TASK MATERIAL Block Start
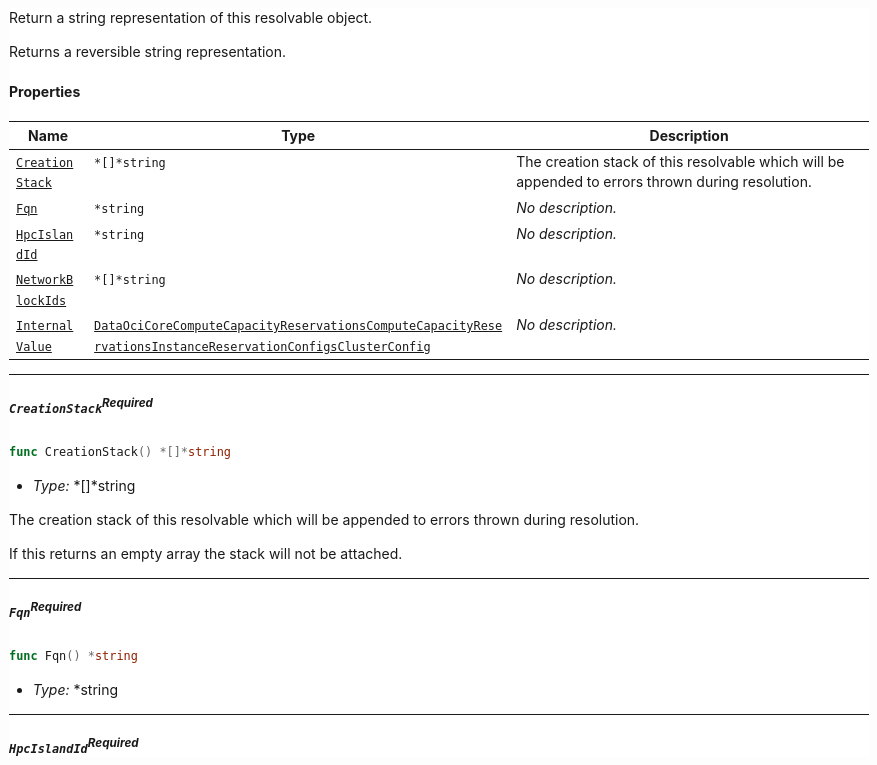 Return a string representation of this resolvable object.

Returns a reversible string representation.


#### Properties <a name="Properties" id="Properties"></a>

| **Name** | **Type** | **Description** |
| --- | --- | --- |
| <code><a href="#rhizo-co-terraform-provider-oci.dataOciCoreComputeCapacityReservations.DataOciCoreComputeCapacityReservationsComputeCapacityReservationsInstanceReservationConfigsClusterConfigOutputReference.property.creationStack">CreationStack</a></code> | <code>*[]*string</code> | The creation stack of this resolvable which will be appended to errors thrown during resolution. |
| <code><a href="#rhizo-co-terraform-provider-oci.dataOciCoreComputeCapacityReservations.DataOciCoreComputeCapacityReservationsComputeCapacityReservationsInstanceReservationConfigsClusterConfigOutputReference.property.fqn">Fqn</a></code> | <code>*string</code> | *No description.* |
| <code><a href="#rhizo-co-terraform-provider-oci.dataOciCoreComputeCapacityReservations.DataOciCoreComputeCapacityReservationsComputeCapacityReservationsInstanceReservationConfigsClusterConfigOutputReference.property.hpcIslandId">HpcIslandId</a></code> | <code>*string</code> | *No description.* |
| <code><a href="#rhizo-co-terraform-provider-oci.dataOciCoreComputeCapacityReservations.DataOciCoreComputeCapacityReservationsComputeCapacityReservationsInstanceReservationConfigsClusterConfigOutputReference.property.networkBlockIds">NetworkBlockIds</a></code> | <code>*[]*string</code> | *No description.* |
| <code><a href="#rhizo-co-terraform-provider-oci.dataOciCoreComputeCapacityReservations.DataOciCoreComputeCapacityReservationsComputeCapacityReservationsInstanceReservationConfigsClusterConfigOutputReference.property.internalValue">InternalValue</a></code> | <code><a href="#rhizo-co-terraform-provider-oci.dataOciCoreComputeCapacityReservations.DataOciCoreComputeCapacityReservationsComputeCapacityReservationsInstanceReservationConfigsClusterConfig">DataOciCoreComputeCapacityReservationsComputeCapacityReservationsInstanceReservationConfigsClusterConfig</a></code> | *No description.* |

---

##### `CreationStack`<sup>Required</sup> <a name="CreationStack" id="rhizo-co-terraform-provider-oci.dataOciCoreComputeCapacityReservations.DataOciCoreComputeCapacityReservationsComputeCapacityReservationsInstanceReservationConfigsClusterConfigOutputReference.property.creationStack"></a>

```go
func CreationStack() *[]*string
```

- *Type:* *[]*string

The creation stack of this resolvable which will be appended to errors thrown during resolution.

If this returns an empty array the stack will not be attached.

---

##### `Fqn`<sup>Required</sup> <a name="Fqn" id="rhizo-co-terraform-provider-oci.dataOciCoreComputeCapacityReservations.DataOciCoreComputeCapacityReservationsComputeCapacityReservationsInstanceReservationConfigsClusterConfigOutputReference.property.fqn"></a>

```go
func Fqn() *string
```

- *Type:* *string

---

##### `HpcIslandId`<sup>Required</sup> <a name="HpcIslandId" id="rhizo-co-terraform-provider-oci.dataOciCoreComputeCapacityReservations.DataOciCoreComputeCapacityReservationsComputeCapacityReservationsInstanceReservationConfigsClusterConfigOutputReference.property.hpcIslandId"></a>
TASK MATERIAL Block End
§ **TASK TO COMPLETE**:
Each entry above should be printed exactly, and any picture in it left out.

§ **ANSWER TO THIS TASK**:
 Return a string representation of this resolvable object.

Returns a reversible string representation.


#### Properties <a name="Properties" id="Properties"></a>

| **Name** | **Type** | **Description** |
| --- | --- | --- |
| <code><a href="#rhizo-co-terraform-provider-oci.dataOciCoreComputeCapacityReservations.DataOciCoreComputeCapacityReservationsComputeCapacityReservationsInstanceReservationConfigsClusterConfigOutputReference.property.creationStack">CreationStack</a></code> | <code>*[]*string</code> | The creation stack of this resolvable which will be appended to errors thrown during resolution. |
| <code><a href="#rhizo-co-terraform-provider-oci.dataOciCoreComputeCapacityReservations.DataOciCoreComputeCapacityReservationsComputeCapacityReservationsInstanceReservationConfigsClusterConfigOutputReference.property.fqn">Fqn</a></code> | <code>*string</code> | *No description.* |
| <code><a href="#rhizo-co-terraform-provider-oci.dataOciCoreComputeCapacityReservations.DataOciCoreComputeCapacityReservationsComputeCapacityReservationsInstanceReservationConfigsClusterConfigOutputReference.property.hpcIslandId">HpcIslandId</a></code> | <code>*string</code> | *No description.* |
| <code><a href="#rhizo-co-terraform-provider-oci.dataOciCoreComputeCapacityReservations.DataOciCoreComputeCapacityReservationsComputeCapacityReservationsInstanceReservationConfigsClusterConfigOutputReference.property.networkBlockIds">NetworkBlockIds</a></code> | <code>*[]*string</code> | *No description.* |
| <code><a href="#rhizo-co-terraform-provider-oci.dataOciCoreComputeCapacityReservations.DataOciCoreComputeCapacityReservationsComputeCapacityReservationsInstanceReservationConfigsClusterConfigOutputReference.property.internalValue">InternalValue</a></code> | <code><a href="#rhizo-co-terraform-provider-oci.dataOciCoreComputeCapacityReservations.DataOciCoreComputeCapacityReservationsComputeCapacityReservationsInstanceReservationConfigsClusterConfig">DataOciCoreComputeCapacityReservationsComputeCapacityReservationsInstanceReservationConfigsClusterConfig</a></code> | *No description.* |

---

##### `CreationStack`<sup>Required</sup> <a name="CreationStack" id="rhizo-co-terraform-provider-oci.dataOciCoreComputeCapacityReservations.DataOciCoreComputeCapacityReservationsComputeCapacityReservationsInstanceReservationConfigsClusterConfigOutputReference.property.creationStack"></a>

```go
func CreationStack() *[]*string
```

- *Type:* *[]*string

The creation stack of this resolvable which will be appended to errors thrown during resolution.

If this returns an empty array the stack will not be attached.

---

##### `Fqn`<sup>Required</sup> <a name="Fqn" id="rhizo-co-terraform-provider-oci.dataOciCoreComputeCapacityReservations.DataOciCoreComputeCapacityReservationsComputeCapacityReservationsInstanceReservationConfigsClusterConfigOutputReference.property.fqn"></a>

```go
func Fqn() *string
```

- *Type:* *string

---

##### `HpcIslandId`<sup>Required</sup> <a name="HpcIslandId" id="rhizo-co-terraform-provider-oci.dataOciCoreComputeCapacityReservations.DataOciCoreComputeCapacityReservationsComputeCapacityReservationsInstanceReservationConfigsClusterConfigOutputReference.property.hpcIslandId"></a>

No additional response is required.